Word for word, retype the lines from the one containing "can act independentl" to the last line of the data below, both ends included.

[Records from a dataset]
——

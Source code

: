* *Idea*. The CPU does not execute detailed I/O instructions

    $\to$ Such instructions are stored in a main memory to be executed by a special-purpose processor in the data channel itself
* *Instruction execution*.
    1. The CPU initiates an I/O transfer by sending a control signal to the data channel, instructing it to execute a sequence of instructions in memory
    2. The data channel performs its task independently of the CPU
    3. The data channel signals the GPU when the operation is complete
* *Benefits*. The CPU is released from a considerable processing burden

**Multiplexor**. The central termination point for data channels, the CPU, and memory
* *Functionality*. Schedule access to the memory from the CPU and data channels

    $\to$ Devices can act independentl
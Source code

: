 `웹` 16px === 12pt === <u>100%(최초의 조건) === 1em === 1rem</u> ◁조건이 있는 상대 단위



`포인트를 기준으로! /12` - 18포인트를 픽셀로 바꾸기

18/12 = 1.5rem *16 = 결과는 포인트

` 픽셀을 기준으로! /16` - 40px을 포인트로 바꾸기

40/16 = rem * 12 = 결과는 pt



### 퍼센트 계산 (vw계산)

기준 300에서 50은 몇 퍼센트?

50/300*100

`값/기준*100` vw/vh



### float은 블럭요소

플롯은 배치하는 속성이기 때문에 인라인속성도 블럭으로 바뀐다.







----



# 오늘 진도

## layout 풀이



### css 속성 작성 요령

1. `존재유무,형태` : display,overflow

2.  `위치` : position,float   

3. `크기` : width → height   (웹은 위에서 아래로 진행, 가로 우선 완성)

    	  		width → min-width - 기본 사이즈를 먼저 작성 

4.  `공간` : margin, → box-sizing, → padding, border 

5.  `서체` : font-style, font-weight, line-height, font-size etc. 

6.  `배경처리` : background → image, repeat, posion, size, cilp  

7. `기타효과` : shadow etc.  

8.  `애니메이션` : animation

——

* **Completed exercise**:
    $\to$ Devices can act independentl
Source code

: `웹` 16px === 12pt === <u>100%(최초의 조건) === 1em === 1rem</u> ◁조건이 있는 상대 단위



`포인트를 기준으로! /12` - 18포인트를 픽셀로 바꾸기

18/12 = 1.5rem *16 = 결과는 포인트

` 픽셀을 기준으로! /16` - 40px을 포인트로 바꾸기

40/16 = rem * 12 = 결과는 pt



### 퍼센트 계산 (vw계산)

기준 300에서 50은 몇 퍼센트?

50/300*100

`값/기준*100` vw/vh



### float은 블럭요소

플롯은 배치하는 속성이기 때문에 인라인속성도 블럭으로 바뀐다.







----



# 오늘 진도

## layout 풀이



### css 속성 작성 요령

1. `존재유무,형태` : display,overflow

2.  `위치` : position,float   

3. `크기` : width → height   (웹은 위에서 아래로 진행, 가로 우선 완성)

    	  		width → min-width - 기본 사이즈를 먼저 작성 

4.  `공간` : margin, → box-sizing, → padding, border 

5.  `서체` : font-style, font-weight, line-height, font-size etc. 

6.  `배경처리` : background → image, repeat, posion, size, cilp  

7. `기타효과` : shadow etc.  

8.  `애니메이션` : animation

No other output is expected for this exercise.